PROMPT –
Would you return, word for word, the lines of the data below from the line with "Understanding linear algebra" through the line with "Probability helps in", and no others?

Saved entries –
-=-=-=-=-

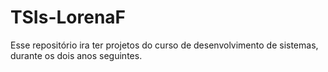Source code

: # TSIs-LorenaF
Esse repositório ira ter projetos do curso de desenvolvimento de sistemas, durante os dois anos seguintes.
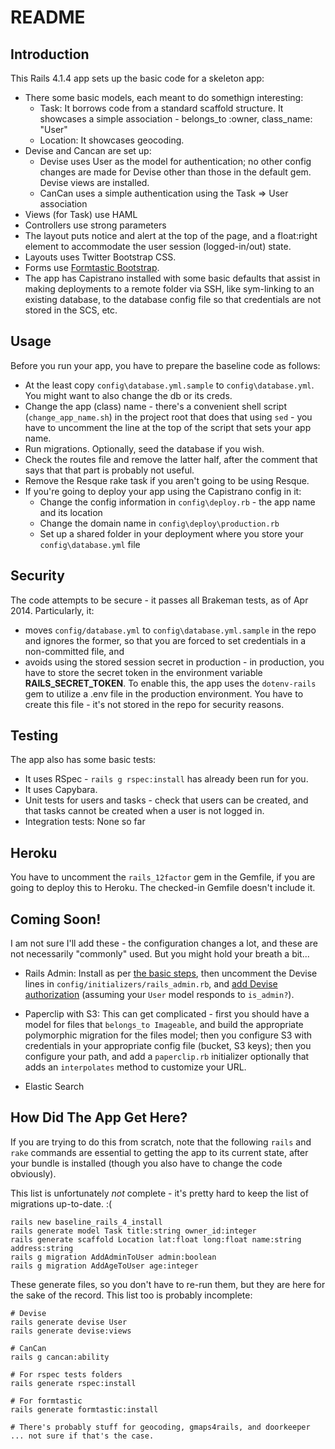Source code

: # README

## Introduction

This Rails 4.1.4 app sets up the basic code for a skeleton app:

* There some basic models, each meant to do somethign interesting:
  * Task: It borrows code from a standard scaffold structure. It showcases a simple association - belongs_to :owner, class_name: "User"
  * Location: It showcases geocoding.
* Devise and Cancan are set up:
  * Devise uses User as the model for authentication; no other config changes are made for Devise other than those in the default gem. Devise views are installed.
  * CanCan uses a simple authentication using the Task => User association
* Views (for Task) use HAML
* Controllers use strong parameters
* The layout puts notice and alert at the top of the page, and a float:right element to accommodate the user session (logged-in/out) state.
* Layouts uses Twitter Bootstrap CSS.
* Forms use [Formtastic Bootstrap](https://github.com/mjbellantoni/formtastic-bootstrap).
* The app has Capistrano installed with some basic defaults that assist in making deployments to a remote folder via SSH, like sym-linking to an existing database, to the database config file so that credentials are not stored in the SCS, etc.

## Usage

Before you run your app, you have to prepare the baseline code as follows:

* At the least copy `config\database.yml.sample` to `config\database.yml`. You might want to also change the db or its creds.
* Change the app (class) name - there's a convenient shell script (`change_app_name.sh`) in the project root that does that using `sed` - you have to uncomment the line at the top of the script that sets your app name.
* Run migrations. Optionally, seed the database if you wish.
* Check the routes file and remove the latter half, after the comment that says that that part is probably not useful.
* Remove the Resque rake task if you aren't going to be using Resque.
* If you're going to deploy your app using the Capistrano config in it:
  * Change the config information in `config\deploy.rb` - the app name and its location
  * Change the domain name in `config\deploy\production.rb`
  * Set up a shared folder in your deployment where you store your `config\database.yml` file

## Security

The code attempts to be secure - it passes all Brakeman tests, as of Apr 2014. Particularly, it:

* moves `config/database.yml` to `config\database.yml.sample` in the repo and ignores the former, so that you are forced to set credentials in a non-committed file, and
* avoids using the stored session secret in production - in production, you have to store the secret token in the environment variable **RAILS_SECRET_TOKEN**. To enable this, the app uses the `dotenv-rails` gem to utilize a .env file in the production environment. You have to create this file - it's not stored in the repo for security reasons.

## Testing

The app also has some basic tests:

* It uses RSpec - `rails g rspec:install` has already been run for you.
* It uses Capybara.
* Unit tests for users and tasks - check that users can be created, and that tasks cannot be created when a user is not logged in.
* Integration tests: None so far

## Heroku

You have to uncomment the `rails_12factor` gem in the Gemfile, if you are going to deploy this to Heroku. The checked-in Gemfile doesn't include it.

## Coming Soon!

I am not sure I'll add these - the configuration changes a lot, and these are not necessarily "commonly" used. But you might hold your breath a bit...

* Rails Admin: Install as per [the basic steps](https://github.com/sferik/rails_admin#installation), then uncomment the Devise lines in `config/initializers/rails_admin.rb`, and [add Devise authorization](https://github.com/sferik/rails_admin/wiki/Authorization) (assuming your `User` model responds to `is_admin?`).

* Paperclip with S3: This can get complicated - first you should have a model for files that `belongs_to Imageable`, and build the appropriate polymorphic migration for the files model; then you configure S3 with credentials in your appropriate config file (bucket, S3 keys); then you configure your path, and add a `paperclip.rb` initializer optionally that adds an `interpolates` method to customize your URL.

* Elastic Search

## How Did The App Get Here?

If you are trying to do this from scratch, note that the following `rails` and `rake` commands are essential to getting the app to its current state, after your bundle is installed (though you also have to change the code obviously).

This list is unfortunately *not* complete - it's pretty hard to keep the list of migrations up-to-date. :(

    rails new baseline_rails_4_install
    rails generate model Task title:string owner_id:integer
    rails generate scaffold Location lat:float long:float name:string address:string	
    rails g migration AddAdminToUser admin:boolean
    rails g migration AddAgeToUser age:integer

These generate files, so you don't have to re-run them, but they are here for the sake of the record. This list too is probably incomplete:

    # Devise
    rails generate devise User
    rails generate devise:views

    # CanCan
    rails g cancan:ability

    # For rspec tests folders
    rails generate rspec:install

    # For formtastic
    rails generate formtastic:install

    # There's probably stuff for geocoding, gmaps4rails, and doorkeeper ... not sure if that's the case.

-=-=-=-=-

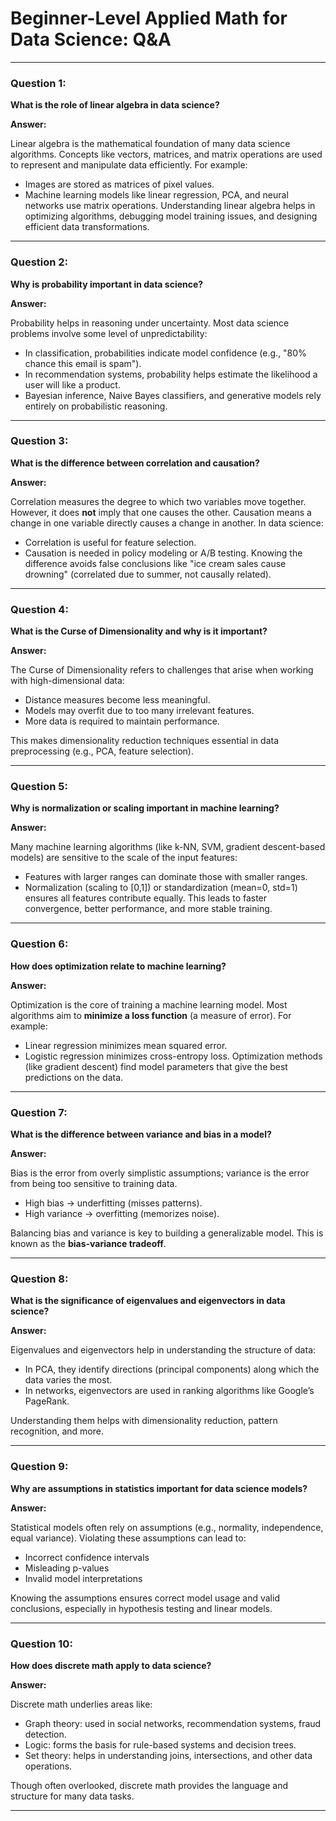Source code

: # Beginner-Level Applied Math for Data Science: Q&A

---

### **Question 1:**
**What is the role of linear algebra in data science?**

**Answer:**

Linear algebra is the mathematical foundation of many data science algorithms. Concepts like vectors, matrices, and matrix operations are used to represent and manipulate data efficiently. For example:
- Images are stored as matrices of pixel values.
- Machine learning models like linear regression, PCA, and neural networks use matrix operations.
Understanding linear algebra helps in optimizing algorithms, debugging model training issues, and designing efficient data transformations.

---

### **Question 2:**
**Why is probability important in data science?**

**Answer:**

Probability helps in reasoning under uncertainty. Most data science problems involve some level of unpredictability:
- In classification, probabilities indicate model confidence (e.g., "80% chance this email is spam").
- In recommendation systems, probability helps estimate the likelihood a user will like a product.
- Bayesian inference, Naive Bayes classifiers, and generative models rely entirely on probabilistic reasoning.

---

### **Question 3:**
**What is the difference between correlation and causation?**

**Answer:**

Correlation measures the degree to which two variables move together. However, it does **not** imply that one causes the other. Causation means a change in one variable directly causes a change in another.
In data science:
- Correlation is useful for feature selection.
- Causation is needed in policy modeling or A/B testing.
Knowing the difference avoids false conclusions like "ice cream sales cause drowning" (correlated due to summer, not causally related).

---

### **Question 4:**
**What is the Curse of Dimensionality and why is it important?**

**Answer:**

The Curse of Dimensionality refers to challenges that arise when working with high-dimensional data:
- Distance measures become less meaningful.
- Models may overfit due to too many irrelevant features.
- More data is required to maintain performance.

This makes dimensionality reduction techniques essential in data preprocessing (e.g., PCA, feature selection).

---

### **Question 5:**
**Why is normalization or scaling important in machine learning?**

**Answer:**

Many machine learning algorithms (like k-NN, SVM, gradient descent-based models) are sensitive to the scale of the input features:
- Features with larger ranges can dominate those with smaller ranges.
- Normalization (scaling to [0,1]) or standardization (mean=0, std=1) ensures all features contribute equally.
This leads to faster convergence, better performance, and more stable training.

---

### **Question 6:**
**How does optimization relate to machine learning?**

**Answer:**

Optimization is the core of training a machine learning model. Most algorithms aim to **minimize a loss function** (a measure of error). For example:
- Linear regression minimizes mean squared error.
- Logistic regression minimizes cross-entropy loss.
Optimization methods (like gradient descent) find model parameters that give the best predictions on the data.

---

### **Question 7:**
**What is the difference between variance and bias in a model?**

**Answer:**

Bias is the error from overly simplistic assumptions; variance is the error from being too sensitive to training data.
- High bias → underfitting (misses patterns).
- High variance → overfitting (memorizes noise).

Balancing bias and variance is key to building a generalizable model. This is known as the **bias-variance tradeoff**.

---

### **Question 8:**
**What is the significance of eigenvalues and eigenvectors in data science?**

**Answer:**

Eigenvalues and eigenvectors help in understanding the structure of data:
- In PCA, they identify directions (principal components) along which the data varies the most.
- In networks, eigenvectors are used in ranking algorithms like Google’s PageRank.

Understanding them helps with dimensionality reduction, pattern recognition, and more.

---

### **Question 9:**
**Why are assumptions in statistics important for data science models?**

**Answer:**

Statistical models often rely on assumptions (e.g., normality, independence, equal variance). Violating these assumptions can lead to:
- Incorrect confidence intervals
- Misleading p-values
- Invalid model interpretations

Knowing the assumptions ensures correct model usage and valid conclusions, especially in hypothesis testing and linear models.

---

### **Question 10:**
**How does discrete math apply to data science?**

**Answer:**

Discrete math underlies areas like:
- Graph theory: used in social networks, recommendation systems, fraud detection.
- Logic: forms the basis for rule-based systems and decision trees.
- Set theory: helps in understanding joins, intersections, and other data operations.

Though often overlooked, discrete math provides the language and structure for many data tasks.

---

-=-=-=-=-

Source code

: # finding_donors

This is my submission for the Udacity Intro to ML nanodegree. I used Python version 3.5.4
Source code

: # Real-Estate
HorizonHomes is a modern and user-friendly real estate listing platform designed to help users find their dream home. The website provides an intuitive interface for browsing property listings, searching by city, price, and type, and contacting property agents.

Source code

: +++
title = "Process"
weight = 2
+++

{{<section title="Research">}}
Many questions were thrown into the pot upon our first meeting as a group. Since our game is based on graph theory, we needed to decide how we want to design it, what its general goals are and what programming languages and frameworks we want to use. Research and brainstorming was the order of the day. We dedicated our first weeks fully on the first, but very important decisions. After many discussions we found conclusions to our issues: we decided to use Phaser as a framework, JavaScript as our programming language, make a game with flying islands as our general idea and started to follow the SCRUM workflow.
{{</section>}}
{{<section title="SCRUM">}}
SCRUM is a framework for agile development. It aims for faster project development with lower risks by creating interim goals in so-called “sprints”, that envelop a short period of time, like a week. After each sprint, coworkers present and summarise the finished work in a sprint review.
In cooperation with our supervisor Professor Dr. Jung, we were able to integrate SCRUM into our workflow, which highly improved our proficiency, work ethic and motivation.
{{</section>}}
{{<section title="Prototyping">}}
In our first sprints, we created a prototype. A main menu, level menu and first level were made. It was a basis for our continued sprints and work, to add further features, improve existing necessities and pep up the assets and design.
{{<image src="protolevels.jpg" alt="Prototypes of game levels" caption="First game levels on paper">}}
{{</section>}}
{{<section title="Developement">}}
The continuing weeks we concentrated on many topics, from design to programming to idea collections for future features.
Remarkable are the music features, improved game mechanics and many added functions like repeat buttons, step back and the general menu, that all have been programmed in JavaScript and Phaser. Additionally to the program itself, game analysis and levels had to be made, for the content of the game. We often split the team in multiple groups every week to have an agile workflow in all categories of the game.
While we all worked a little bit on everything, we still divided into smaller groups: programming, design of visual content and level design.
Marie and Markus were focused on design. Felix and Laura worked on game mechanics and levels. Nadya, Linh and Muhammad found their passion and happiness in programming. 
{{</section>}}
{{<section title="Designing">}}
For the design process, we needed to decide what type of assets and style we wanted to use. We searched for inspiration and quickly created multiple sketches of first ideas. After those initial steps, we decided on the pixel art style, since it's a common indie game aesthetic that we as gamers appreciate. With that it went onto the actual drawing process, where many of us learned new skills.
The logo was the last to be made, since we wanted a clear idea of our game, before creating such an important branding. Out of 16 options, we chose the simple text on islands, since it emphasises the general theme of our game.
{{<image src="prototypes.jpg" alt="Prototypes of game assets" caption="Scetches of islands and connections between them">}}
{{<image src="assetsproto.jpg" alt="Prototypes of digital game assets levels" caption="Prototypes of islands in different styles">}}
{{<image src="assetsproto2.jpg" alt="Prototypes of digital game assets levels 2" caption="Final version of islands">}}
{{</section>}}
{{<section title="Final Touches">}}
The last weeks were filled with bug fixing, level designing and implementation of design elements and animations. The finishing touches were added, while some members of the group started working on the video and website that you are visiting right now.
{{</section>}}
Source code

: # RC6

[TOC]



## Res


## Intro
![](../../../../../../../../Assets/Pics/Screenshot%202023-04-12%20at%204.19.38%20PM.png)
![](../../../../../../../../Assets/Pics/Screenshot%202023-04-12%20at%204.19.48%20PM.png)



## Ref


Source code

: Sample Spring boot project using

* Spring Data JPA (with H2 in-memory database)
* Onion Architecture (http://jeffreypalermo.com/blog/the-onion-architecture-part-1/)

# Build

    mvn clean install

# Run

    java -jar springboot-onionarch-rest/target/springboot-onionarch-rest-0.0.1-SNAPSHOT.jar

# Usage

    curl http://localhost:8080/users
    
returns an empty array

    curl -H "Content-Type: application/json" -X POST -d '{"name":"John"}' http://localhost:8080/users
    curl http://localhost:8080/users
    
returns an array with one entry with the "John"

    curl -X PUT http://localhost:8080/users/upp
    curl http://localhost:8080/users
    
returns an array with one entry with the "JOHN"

-=-=-=-=-

SOLUTION FOR THIS EXERCISE –
Understanding linear algebra helps in optimizing algorithms, debugging model training issues, and designing efficient data transformations.

---

### **Question 2:**
**Why is probability important in data science?**

**Answer:**

Probability helps in reasoning under uncertainty. Most data science problems involve some level of unpredictability:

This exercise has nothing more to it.